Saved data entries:
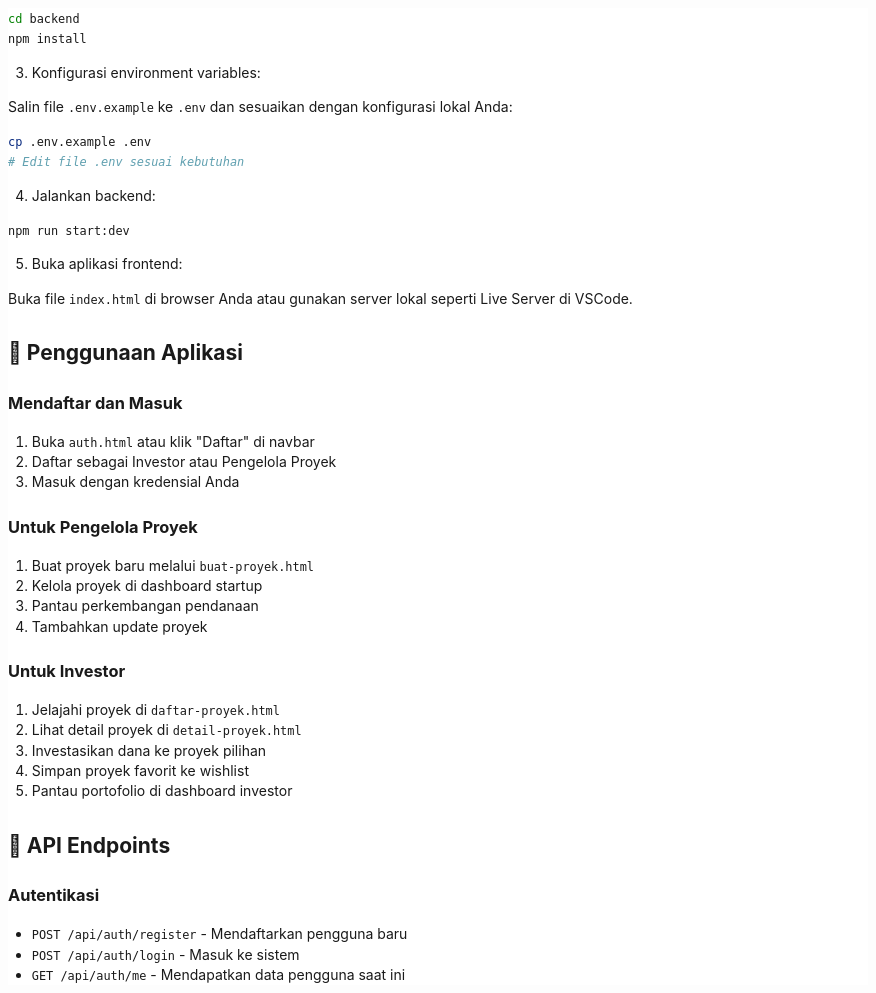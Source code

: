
 ```bash
cd backend
npm install
```

3. Konfigurasi environment variables:

Salin file `.env.example` ke `.env` dan sesuaikan dengan konfigurasi lokal Anda:

```bash
cp .env.example .env
# Edit file .env sesuai kebutuhan
```

4. Jalankan backend:

```bash
npm run start:dev
```

5. Buka aplikasi frontend:

Buka file `index.html` di browser Anda atau gunakan server lokal seperti Live Server di VSCode.

## 📱 Penggunaan Aplikasi

### Mendaftar dan Masuk

1. Buka `auth.html` atau klik "Daftar" di navbar
2. Daftar sebagai Investor atau Pengelola Proyek
3. Masuk dengan kredensial Anda

### Untuk Pengelola Proyek

1. Buat proyek baru melalui `buat-proyek.html`
2. Kelola proyek di dashboard startup
3. Pantau perkembangan pendanaan
4. Tambahkan update proyek

### Untuk Investor

1. Jelajahi proyek di `daftar-proyek.html`
2. Lihat detail proyek di `detail-proyek.html`
3. Investasikan dana ke proyek pilihan
4. Simpan proyek favorit ke wishlist
5. Pantau portofolio di dashboard investor

## 📡 API Endpoints

### Autentikasi

- `POST /api/auth/register` - Mendaftarkan pengguna baru
- `POST /api/auth/login` - Masuk ke sistem
- `GET /api/auth/me` - Mendapatkan data pengguna saat ini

Assignment: Transcribe the records above exactly and drop every picture.

Result:
Source code

:
 ```bash
cd backend
npm install
```

3. Konfigurasi environment variables:

Salin file `.env.example` ke `.env` dan sesuaikan dengan konfigurasi lokal Anda:

```bash
cp .env.example .env
# Edit file .env sesuai kebutuhan
```

4. Jalankan backend:

```bash
npm run start:dev
```

5. Buka aplikasi frontend:

Buka file `index.html` di browser Anda atau gunakan server lokal seperti Live Server di VSCode.

## 📱 Penggunaan Aplikasi

### Mendaftar dan Masuk

1. Buka `auth.html` atau klik "Daftar" di navbar
2. Daftar sebagai Investor atau Pengelola Proyek
3. Masuk dengan kredensial Anda

### Untuk Pengelola Proyek

1. Buat proyek baru melalui `buat-proyek.html`
2. Kelola proyek di dashboard startup
3. Pantau perkembangan pendanaan
4. Tambahkan update proyek

### Untuk Investor

1. Jelajahi proyek di `daftar-proyek.html`
2. Lihat detail proyek di `detail-proyek.html`
3. Investasikan dana ke proyek pilihan
4. Simpan proyek favorit ke wishlist
5. Pantau portofolio di dashboard investor

## 📡 API Endpoints

### Autentikasi

- `POST /api/auth/register` - Mendaftarkan pengguna baru
- `POST /api/auth/login` - Masuk ke sistem
- `GET /api/auth/me` - Mendapatkan data pengguna saat ini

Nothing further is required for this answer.